I just got back to Tokyo after two weeks in China—my first trip in nearly four years, due to pandemic-related travel restrictions—during which time I passed through Shanghai, Suzhou, Wuhan, and Huangshan (Tunxi). There’s still so much of the experience that I am digesting, converting into nourishment or creative energy. It would be impossible, even unwise, to try to dump it all out in one go. For now, I thought I could at least ruminate on the experience of travel.
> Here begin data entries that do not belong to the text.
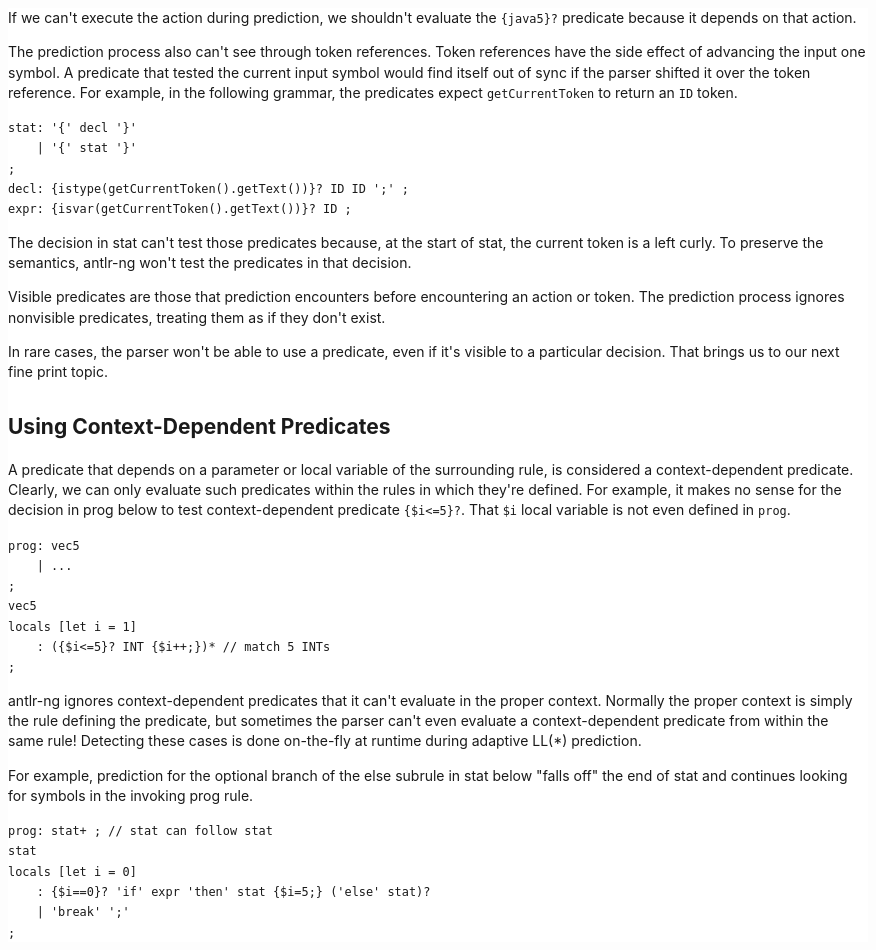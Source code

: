 If we can't execute the action during prediction, we shouldn't evaluate the `{java5}?` predicate because it depends on that action.

The prediction process also can't see through token references. Token references have the side effect of advancing the input one symbol. A predicate that tested the current input symbol would find itself out of sync if the parser shifted it over the token reference. For example, in the following grammar, the predicates expect `getCurrentToken` to return an `ID` token.

```antlr
stat: '{' decl '}'
    | '{' stat '}'
;
decl: {istype(getCurrentToken().getText())}? ID ID ';' ;
expr: {isvar(getCurrentToken().getText())}? ID ;
```

The decision in stat can't test those predicates because, at the start of stat, the current token is a left curly. To preserve the semantics, <span class="antlrng">antlr-ng</span> won't test the predicates in that decision.

Visible predicates are those that prediction encounters before encountering an action or token. The prediction process ignores nonvisible predicates, treating them as if they don't exist.

In rare cases, the parser won't be able to use a predicate, even if it's visible to a particular decision. That brings us to our next fine print topic.

## Using Context-Dependent Predicates

A predicate that depends on a parameter or local variable of the surrounding rule, is considered a context-dependent predicate. Clearly, we can only evaluate such predicates within the rules in which they're defined. For example, it makes no sense for the decision in prog below to test context-dependent predicate `{$i<=5}?`. That `$i` local variable is not even defined in `prog`.

```antlr
prog: vec5
    | ...
;
vec5
locals [let i = 1]
    : ({$i<=5}? INT {$i++;})* // match 5 INTs
;
```

<span class="antlrng">antlr-ng</span> ignores context-dependent predicates that it can't evaluate in the proper context. Normally the proper context is simply the rule defining the predicate, but sometimes the parser can't even evaluate a context-dependent predicate from within the same rule! Detecting these cases is done on-the-fly at runtime during adaptive LL(*) prediction.

For example, prediction for the optional branch of the else subrule in stat below "falls off" the end of stat and continues looking for symbols in the invoking prog rule.

```antlr
prog: stat+ ; // stat can follow stat
stat
locals [let i = 0]
    : {$i==0}? 'if' expr 'then' stat {$i=5;} ('else' stat)?
    | 'break' ';'
;
```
We flew in and out of Narita and Pudong, unfortunately, necessitating extra transit time on both ends to get to and from the cities proper. On the outbound leg, C. and I dragged our suitcases from Ueno-Okachimachi to the Skyliner station on the last morning of September, muggy as all get out in spite of day just barely having broken. The stench and general disarray of Ueno around these hours might be the closest Tokyo gets, on the surface, to a street scene one might more typically associate with New York.
Apart from the bureaucratic rigamarole of a government-mandated health questionnaire, check-in was easy breezy. We got coffees in the concourse and bought some last-minute snack items to give as gifts. On our ANA flight was a team of Japanese athletes of an indeterminate sport headed to the Asian Games in Hangzhou. The plane was only about half-full or so; Japanese tourists used to be able to travel visa-free to China for fifteen days, but this preferential policy was shelved for pandemic-related reasons earlier this year, and then not reinstated due to more recent bilateral tensions. Sigh.
I thought about the first time I flew between Tokyo and Shanghai when I was twenty-one, after my first visit to Japan. It had also been on ANA, and I remember there was something novel and exciting about being able to reach my destination in mere hours, rather than the arduous half-day journey I’d grown accustomed to making from Los Angeles back then. Waves of history lapped gently on the shoreline of my mind. Some eighty years ago—the span of a single lifetime, give or take—flying to Shanghai on a Japanese plane would have meant something else entirely. Now here I was making the same journey in a wildly reconfigured world.
When I filled out my arrival card, I didn’t bother to write my Chinese name in the allotted section, figuring that it didn’t exist in any official capacity on my American passport, or in public record. The immigration officer in Pudong surprised me. “傅麦,对吗?” she asked after examining my documents. She had me write down my Chinese name after all.
On the return journey, I went to Pudong with my sister and brother-in-law, and we waved goodbye to our parents who had gathered in the airport to send us off in decidedly old-fashioned manner, clustered together and craning their necks until we’d passed through the first security check. We then parted ways to separate gates, me heading back to Tokyo, the two of them to San Francisco via Taipei.
Short-haul international flights often entail comically lengthy repetitions of the same information in multiple languages. On board ANA, the standard order of announcements was Japanese, English, then Mandarin. (At Pudong, of course, this order was reversed.) Among the multilingual flight attendants on such routes, I’ve noticed that the language dynamic is always tilted in one direction: the Chinese stewardess will speak Japanese; the French cabin attendant will have a command of English. You won’t find Japanese attendants who provide service in Mandarin, or American ones in French. Something about geopolitics or soft power, the stature of a global language, the state of language education?
I always feel inscrutable on a plane. What is a passport but a flimsy piece of paper? I can sense the hesitation when a flight attendant comes around with arrival documents, or makes a split-second calculation on what language to use to address me for my beverage order. What nationality do you hold? an American stewardess once asked me carefully on a flight from Shanghai to Chicago.
The immigration and customs employees at Narita seemed none too thrilled to receive me, a foreign encroacher, back in their homeland. But I was pleased to experience, for the first time since I’ve lived in Japan, how swift a journey it could be: from Shanghai to Tokyo, a city where I’ve never lived in a country that absolutely belongs to me, to a city and country where I do live, but to which I could never belong.